Strange things usually have an explanation, the PLT mailing list is the place to get it.
Hi Jens,
I’ve had a look at the recommendation here:
http://www.w3.org/TR/html401/appendix/notes.html#h-B.2.2 My understanding is that semi-colons are recommended instead of ampersands but not required. This being the case, the Yahoo server is behaving reasonably. Here is a URL from google: http://www.google.co.uk/search?hl=en&q=facebook&btnG=Google+Search&meta=
Replacing ampersands with semi-colons here fails to work too
http://www.google.co.uk/search?hl=en;q=facebook;btnG=Google+Search;meta=
I can’t recall a time I have seen semi-colons rather than ampersands in a query string (admittedly I don’t look at them too closely).

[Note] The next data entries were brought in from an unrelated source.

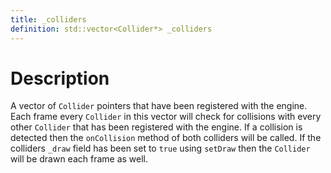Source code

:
 ```yaml
---
title: _colliders
definition: std::vector<Collider*> _colliders
---
```


# Description
A vector of `Collider` pointers that have been registered with the engine. Each frame every `Collider` in this vector will check for collisions with every other `Collider` that has been registered with the engine. If a collision is detected then the `onCollision` method of both colliders will be called. If the colliders `_draw` field has been set to `true` using `setDraw` then the `Collider` will be drawn each frame as well.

Choosing to mangle valid urls by default violates the principle of least surprise and when the result doesn’t work on some fairly large real-world websites it is simply not the right thing to do.
Ian
Hi Ian,
The two urls ought to refer to the same ressource. The web-server ought to return the same page for both urls.
And as far as the comment goes “(although the fix presumably breaks URLs with semi-colons in the query string)” — I dont believe this is the case, but if you’re having problems, please do let us know, either on the plt-scheme mailing list, or via bug report.
Thanks for using PLT Scheme.
I understand how it is supposed to work. However, in a number of websites (including yahoo and google), it doesn’t work like that which means that string->url corrupts the url.
Btw – I think (90% sure) that the default changed was changed to ampersands in the SVN.
Hi Jens, thanks for the update. That is great news!
Thanks for posting this!
I ran into this same issue today, and not being very familiar with Scheme (I’m just trying to expose the library to Arc in a reasonable way), I wasn’t sure how to fix it. Your solution was quite helpful.
It’s going to be ending of mine day, except before finish I
am reading this impressive paragraph to improve my experience.